We have no right to condemn our people if we have not given them alternatives for action. I am well aware and have said that looting, vandalism, theft, and such things are not ethically grounded in our culture and not effective for solutions to these situations. I have not changed in that argument. But if Afrikan leaders remain so afraid and so bought off by the structure that they will not stand in communal defense, even when children (and very young adults that are to me still children), are gunned down in the street by those commissioned to protect them, then how can they say anything with credibility to the people when the people just impulsively and perhaps without wisdom, “react?”
So-called “riots” are explosions of pent up social energy, much like a volcano. The difference though, is that volcanoes are actions of a natural sort and eruptions a natural venting of pressure, relatively safe if you are not dumb enough to be one of those humans standing near one. What they share though is a certain degree of predictability. And as such, we can take precautions to prevent loss of life in the eruption. Similarly, we can take precautions and build communal infrastructure to deter and respond to, if necessary, these situations. The failure to do so, means there will still be periodic eruptions that will not be under control and may lead to consequences that will be negative for both the people and the society.

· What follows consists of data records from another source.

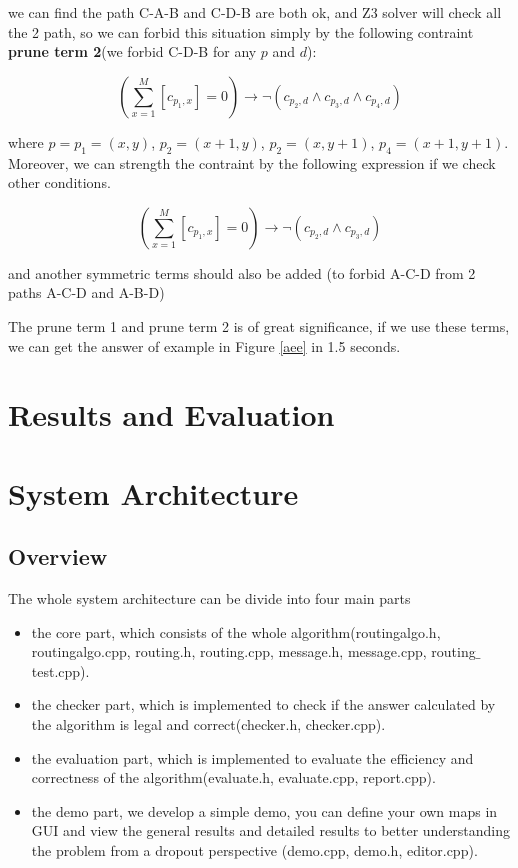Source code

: \documentclass[twocolumn]{article}
\begin{document}
we can find the path C-A-B and C-D-B are both ok, and Z3 solver will check all the 2 path, so we can forbid this situation simply by the following contraint \textbf{prune term 2}(we forbid C-D-B for any $p$ and $d$):

\[
(\sum_{x=1}^{M}{[c_{p_1,x}]} = 0) \to \neg(c_{p_2,d} \wedge c_{p_3,d} \wedge c_{p_4,d})
\]

where $p = p_1 = (x, y)$, $p_2 = (x + 1, y)$, $p_2 = (x, y + 1)$, $p_4 = (x + 1, y + 1)$. Moreover, we can strength the contraint by the following expression if we check other conditions.

\[
(\sum_{x=1}^{M}{[c_{p_1,x}]} = 0) \to \neg(c_{p_2,d} \wedge c_{p_3,d})
\]

and another symmetric terms should also be added (to forbid A-C-D from 2 paths A-C-D and A-B-D)

The prune term 1 and prune term 2 is of great significance, if we use these terms, we can get the answer of example in Figure \ref{aee} in 1.5 seconds.

\section{Results and Evaluation}


\section{System Architecture}

\subsection{Overview}

The whole system architecture can be divide into four main parts

\begin{itemize}
    \item the core part, which consists of the whole algorithm(routingalgo.h, routingalgo.cpp, routing.h, routing.cpp, message.h, message.cpp, routing$\_$test.cpp).
    \item the checker part, which is implemented to check if the answer calculated by the algorithm is legal and correct(checker.h, checker.cpp).
    \item the evaluation part, which is implemented to evaluate the efficiency and correctness of the algorithm(evaluate.h, evaluate.cpp, report.cpp).
    \item the demo part, we develop a simple demo, you can define your own maps in GUI and view the general results and detailed results to better understanding the problem from a dropout perspective (demo.cpp, demo.h, editor.cpp).
\end{itemize}
\end{document}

One of the national NAACP directors brought up King’s death and his era again in the context of condemning some of these reactions. The fact that he brought up a blessed ancestor, but one who has been off the mortal plane for around half a century is an example of how disconnected these organizations and these leaders are from reality, the people, and the present. Imagine me going to a drug dealer in our community today and bringing up Garvey. As much as I respect Garvey and try to build on his admirable work, I am not dumb enough to do that, knowing that the drug dealer has no context for that connection. Instead it’s for me to know Garvey and translate his vision into a workable plan for the here and now of the dealer. Similarly, throwing out King every time the people react forcefully and saying they are not being true to him, is hypocrisy when you yourself do little or nothing in the vein of his work to provide for those he died for. RUBBISH.
The gangs so many fear in our communities were largely born in the nationalistic resistance struggles of the 60s and prior to this present epoch there were some trying to do the work of reverting them back. These could potentially could be the foot soldiers who could be re-educated and financed to be community defenders rather than community destroyers.
Guarantee you though, these Eurocentric liberal organizations like the NAACP and the rest of that pack of moribund band will NOT be the people who are going to do it. We need to stop funding these organizations and start new revolutionary organizations for the 21st and next century. We need to move past this perennial 60s nostalgia and dismiss all these “old heads,” replacing them with new young and vibrant leadership who have a new perception for where Afrikan life can go and what it can become in the future, not some perpetually past. As my elder used to say, “folks talk bout the good old days. I was there, they weren’t that good and as an Afrikan if you start time travelling back just a bit too far, you’re in chains.”